The forthcoming The Games in Regulation: A Brief History of Financial Regulation Over Four Centuries, as a companion volume, steps beyond pure theory to trace the evolutionary logic of financial regulation systems. Wang Xian pointed out that financial regulation is not the product of theoretical construction but a game equilibrium, with participants including lawyers, judges, and politicians. The book narrates 400 years of financial regulatory evolution from the British Bubble Act of 1720 to 2026, covering the evolution of the UK from common‑law self‑regulation to the “twin peaks” regulatory system, the crisis‑driven federalization process in the US and its persistent “fragmentation” challenges, and the different regulatory paths of civil‑law countries such as France, Germany, and Japan. Spanning four centuries and covering five major economies, the book reveals how regulatory crises break old equilibria and create new ones, providing a grand historical perspective for understanding the dynamic formation of financial regulation.

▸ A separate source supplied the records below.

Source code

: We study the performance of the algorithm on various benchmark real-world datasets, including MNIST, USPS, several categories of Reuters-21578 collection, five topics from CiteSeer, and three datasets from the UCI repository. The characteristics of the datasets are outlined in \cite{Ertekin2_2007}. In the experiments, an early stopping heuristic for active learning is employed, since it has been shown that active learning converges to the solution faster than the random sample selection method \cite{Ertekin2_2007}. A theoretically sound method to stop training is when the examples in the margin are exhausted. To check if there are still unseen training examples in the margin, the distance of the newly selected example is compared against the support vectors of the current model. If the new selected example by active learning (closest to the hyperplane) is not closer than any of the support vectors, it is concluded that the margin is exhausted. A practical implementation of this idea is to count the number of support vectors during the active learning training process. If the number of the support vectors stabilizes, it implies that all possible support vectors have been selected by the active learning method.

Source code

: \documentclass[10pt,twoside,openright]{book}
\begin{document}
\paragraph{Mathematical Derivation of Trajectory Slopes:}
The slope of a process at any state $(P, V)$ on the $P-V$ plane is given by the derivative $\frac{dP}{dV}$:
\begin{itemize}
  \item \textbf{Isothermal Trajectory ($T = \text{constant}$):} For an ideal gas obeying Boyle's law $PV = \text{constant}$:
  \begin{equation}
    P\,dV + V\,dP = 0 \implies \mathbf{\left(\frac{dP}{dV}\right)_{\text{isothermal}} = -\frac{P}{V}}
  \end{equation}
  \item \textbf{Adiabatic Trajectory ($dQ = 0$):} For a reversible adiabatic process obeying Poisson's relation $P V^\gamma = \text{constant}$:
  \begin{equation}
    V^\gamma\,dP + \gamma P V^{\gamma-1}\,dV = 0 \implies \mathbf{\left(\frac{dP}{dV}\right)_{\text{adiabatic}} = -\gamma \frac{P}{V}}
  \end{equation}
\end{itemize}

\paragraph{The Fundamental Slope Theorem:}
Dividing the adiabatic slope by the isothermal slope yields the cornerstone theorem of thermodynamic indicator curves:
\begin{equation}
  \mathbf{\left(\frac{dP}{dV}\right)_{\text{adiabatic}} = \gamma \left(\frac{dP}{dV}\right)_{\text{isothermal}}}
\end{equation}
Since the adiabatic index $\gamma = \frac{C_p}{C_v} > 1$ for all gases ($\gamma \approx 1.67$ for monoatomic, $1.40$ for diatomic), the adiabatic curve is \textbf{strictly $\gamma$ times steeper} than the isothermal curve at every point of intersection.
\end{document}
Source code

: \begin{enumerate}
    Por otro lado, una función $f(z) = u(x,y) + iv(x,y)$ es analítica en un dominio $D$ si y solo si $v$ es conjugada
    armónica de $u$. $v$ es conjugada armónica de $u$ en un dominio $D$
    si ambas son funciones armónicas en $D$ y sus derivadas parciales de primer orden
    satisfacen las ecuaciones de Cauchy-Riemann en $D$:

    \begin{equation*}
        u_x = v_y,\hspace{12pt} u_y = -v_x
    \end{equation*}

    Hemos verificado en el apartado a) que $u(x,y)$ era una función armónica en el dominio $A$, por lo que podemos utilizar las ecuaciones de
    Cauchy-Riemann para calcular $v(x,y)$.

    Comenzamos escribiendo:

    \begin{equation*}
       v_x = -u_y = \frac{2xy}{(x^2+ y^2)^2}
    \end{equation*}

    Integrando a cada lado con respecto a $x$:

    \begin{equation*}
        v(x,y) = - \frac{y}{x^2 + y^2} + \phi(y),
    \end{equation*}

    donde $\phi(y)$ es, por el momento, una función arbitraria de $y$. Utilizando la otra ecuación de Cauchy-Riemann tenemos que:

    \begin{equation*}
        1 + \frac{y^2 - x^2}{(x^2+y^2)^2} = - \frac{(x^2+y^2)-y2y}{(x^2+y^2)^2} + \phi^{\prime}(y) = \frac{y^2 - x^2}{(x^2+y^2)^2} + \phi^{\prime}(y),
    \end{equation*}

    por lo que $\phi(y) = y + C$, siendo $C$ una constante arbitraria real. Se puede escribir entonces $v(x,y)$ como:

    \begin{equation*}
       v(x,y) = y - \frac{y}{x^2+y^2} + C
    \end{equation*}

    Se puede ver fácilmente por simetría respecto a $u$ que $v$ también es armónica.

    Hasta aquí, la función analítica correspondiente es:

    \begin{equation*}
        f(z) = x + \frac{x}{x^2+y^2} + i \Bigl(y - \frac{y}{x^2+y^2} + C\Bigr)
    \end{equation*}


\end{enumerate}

Thus, the “Report and Achievement Release” thematic panel of the 2026 Tsinghua PBCSF Global Finance Forum concluded successfully. The six major reports and new books, focusing on international monetary system reform, global financial stability, AI application in insurance, financial innovation in urban village regeneration, and financial regulatory theory, responded multi‑dimensionally to the forum’s theme “Global Financial Governance in a Changing World: New Challenges, New Opportunities, New Developments,” providing solid research support for policy formulation and industry practice.